Austin Osman Spare - A.O. Spare's Art, Realism vs. Myth mournblade - Aug 14, 2008 - 04:52 AM Post subject: A.O. Spare's Art, Realism vs. Myth
I have been looking for years at Spare's renderings of the human figure, a portion of his work that is of particular interest to me. What I see in his early renderings is what people call the "Symbolist Realist," style, where there is a very well-rendered human form with incredible anatomy in the foreground, and then psychological and occult themed symbols in the background.
However, there is a later set of renderings, which I've only found just a handful of, where the rendered form becomes seamless with the mythological portions of the work. As far as I know, there are very few artists who ever tackled both realism, and also symbolism, where the artist avoided a pastiche.
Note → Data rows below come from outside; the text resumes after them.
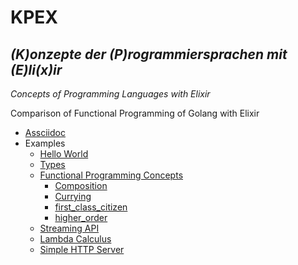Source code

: # KPEX

## *(**K**)onzepte der (**P**)rogrammiersprachen mit (**E**)li(**x**)ir*  

*Concepts of Programming Languages with Elixir*

Comparison of Functional Programming of Golang with Elixir

- [Assciidoc](elixir_jojahn.adoc)
- Examples
  - [Hello World](hello_world/)
  - [Types](types/)
  - [Functional Programming Concepts](functional_concepts/)
    - [Composition](functional_concepts/composition/)
    - [Currying](functional_concepts/currying/)
    - [first_class_citizen](functional_concepts/first_class_citizen/)
    - [higher_order](functional_concepts/higher_order/)
  - [Streaming API](stream/)
  - [Lambda Calculus](lambda_calculus/)
  - [Simple HTTP Server](simple_http/)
I find these images by Spare incredibly shocking and haunting, and I've tried my hand at a few renderings of my own in the style, with very little success.
Another thing that has always struck me about Spare's art, is that almost anyone you show it to immediately thinks "pornography." I do understand that Spare's art contains pornographic material, but I've suggested to people who have had that reaction that there is something else going on in Spare's art. One of the particularly interesting things is that Spare sticks very close to his model's actual attributes, and does not try to turn it into a fetishist kind of art. Many of the women rendered in "The Book of Pleasure" are very beautiful, but they do not have the kind of beauty that attracts most people's eye. Some of the models are downright hideous.
It seems to me that while Spare's work has pornographic elements, what Spare is going for is not to create a "turn-on" but to expose the reality of the figure of his model. Again, in the later renderings, this adherence to realism becomes seamless with the mythical material. In my mind, Spare is every bit the master at anatomy that Michelangelo is, but with a different mental set. He is completely unstudied in major art schools, and I believe this is because of his ability to shock us, not only with reality, but with his incredibly atavistic vision of the world.
Any thoughts?lashtal - Aug 14, 2008 - 07:10 AM Post subject: Re: A.O. Spare's Art, Realism vs. Myth
mournblade wrote: › Spare's art... almost anyone you show it to immediately thinks "pornography."
Really? Not in my experience. I'm not sure I know anyone that considers it to be remotely "pornographic", if "pornography" is used in its usual, legal sense as something that is both sexually explicit and designed and intended to "arouse desire".
But, in any case, I fear you are missing Spare's intention at a rather fundamental level.